**Instructions to follow**
Below are the records; collect from them each line containing the string "Vyberte".

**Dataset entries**
—————

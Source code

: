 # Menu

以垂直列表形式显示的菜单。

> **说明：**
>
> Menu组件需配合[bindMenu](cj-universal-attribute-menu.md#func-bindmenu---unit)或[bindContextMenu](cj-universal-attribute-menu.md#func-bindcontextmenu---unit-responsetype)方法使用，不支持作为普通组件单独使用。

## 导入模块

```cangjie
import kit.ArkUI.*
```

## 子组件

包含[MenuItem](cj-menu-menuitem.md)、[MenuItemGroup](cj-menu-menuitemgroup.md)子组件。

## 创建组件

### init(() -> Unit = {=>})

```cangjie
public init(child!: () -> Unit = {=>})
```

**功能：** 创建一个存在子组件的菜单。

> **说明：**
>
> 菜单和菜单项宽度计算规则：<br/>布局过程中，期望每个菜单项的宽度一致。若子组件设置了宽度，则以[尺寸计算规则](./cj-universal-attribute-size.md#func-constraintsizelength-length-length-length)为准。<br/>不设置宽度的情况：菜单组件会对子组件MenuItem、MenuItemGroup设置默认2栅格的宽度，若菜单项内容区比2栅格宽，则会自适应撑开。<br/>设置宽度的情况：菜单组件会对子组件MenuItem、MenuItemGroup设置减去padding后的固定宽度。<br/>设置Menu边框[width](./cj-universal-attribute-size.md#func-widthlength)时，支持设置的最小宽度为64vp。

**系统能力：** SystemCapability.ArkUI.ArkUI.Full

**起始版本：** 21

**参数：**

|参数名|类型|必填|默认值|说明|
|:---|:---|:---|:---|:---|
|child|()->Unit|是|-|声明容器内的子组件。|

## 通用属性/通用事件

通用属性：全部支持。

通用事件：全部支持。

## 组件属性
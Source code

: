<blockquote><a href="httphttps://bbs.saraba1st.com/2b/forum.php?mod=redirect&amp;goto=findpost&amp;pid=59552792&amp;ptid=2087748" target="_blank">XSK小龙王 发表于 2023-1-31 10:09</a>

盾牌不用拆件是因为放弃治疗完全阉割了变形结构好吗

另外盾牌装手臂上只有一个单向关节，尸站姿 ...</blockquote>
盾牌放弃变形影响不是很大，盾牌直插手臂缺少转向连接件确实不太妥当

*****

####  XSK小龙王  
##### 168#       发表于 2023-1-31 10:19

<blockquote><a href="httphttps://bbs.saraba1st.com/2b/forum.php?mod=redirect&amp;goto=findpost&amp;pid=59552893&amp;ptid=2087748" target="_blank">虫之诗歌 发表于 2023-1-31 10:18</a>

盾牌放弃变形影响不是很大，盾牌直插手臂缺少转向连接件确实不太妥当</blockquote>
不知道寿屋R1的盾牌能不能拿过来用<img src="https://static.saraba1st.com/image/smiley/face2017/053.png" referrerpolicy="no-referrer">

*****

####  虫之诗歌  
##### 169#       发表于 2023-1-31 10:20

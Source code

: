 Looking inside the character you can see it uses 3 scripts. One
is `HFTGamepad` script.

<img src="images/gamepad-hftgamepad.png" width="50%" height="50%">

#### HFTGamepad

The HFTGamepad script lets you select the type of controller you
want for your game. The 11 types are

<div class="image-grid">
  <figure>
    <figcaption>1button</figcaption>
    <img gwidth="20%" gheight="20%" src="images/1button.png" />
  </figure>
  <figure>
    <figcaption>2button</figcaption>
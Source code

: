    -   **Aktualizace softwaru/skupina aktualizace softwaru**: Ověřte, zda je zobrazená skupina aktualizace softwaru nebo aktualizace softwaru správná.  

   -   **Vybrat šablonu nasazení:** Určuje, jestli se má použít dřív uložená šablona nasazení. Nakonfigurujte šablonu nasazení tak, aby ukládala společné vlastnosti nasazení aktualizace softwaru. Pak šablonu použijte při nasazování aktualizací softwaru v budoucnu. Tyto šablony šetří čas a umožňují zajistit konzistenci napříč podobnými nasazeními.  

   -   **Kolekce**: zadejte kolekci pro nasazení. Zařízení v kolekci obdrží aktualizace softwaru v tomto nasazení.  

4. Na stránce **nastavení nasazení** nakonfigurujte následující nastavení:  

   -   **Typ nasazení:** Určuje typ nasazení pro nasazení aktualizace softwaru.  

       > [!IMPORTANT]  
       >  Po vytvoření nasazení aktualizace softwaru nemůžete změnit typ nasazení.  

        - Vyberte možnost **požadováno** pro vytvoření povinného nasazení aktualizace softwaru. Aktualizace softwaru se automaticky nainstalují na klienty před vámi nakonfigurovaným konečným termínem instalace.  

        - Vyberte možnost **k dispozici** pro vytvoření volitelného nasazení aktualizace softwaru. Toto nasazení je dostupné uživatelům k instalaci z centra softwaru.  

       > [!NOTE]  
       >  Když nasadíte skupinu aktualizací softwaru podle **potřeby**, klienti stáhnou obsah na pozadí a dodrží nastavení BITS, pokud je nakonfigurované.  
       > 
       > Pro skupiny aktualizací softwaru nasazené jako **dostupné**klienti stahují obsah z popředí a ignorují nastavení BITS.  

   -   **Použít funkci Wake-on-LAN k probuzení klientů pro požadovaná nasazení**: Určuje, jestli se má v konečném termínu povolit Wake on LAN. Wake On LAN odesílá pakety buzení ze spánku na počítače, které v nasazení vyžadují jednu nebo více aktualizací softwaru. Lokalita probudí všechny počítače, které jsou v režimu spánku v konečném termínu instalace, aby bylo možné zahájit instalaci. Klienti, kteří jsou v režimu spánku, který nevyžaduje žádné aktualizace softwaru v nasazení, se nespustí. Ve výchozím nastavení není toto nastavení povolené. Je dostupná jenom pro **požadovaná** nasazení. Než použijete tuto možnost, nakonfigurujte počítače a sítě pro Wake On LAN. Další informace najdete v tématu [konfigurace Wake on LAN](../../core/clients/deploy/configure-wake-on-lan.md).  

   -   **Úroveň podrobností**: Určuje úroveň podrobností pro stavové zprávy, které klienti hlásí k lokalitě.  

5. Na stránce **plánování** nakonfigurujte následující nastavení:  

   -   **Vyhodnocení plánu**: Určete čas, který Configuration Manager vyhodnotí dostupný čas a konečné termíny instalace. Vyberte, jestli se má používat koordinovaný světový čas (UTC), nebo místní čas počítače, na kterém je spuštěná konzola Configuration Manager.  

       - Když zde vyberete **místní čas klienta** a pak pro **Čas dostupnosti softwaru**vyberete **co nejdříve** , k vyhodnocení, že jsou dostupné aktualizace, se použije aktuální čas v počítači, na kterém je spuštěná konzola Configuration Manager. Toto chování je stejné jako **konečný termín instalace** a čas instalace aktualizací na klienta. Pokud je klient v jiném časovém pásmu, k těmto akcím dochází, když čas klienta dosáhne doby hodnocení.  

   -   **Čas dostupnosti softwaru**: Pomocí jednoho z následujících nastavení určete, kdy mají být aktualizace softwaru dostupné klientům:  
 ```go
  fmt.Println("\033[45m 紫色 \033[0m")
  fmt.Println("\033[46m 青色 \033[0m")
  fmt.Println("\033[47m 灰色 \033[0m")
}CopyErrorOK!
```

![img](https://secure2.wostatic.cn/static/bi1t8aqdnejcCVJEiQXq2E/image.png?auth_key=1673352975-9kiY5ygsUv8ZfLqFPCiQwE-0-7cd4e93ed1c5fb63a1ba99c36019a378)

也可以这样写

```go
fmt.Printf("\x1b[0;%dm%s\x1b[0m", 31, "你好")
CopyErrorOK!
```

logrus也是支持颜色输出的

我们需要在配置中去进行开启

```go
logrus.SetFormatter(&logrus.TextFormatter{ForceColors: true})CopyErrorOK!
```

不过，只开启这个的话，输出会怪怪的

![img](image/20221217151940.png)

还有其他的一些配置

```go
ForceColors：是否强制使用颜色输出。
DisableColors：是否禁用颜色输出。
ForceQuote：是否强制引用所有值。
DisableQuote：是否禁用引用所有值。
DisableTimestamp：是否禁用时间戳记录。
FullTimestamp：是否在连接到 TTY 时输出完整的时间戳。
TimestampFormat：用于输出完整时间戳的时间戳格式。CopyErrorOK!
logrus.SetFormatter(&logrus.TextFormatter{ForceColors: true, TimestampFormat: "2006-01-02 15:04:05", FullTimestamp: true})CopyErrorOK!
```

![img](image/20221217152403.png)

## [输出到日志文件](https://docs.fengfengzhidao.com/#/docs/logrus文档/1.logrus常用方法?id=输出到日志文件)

—————

**Task answer**
        - Vyberte možnost **požadováno** pro vytvoření povinného nasazení aktualizace softwaru. Aktualizace softwaru se automaticky nainstalují na klienty před vámi nakonfigurovaným konečným termínem instalace.  
        - Vyberte možnost **k dispozici** pro vytvoření volitelného nasazení aktualizace softwaru. Toto nasazení je dostupné uživatelům k instalaci z centra softwaru.  
   -   **Vyhodnocení plánu**: Určete čas, který Configuration Manager vyhodnotí dostupný čas a konečné termíny instalace. Vyberte, jestli se má používat koordinovaný světový čas (UTC), nebo místní čas počítače, na kterém je spuštěná konzola Configuration Manager.  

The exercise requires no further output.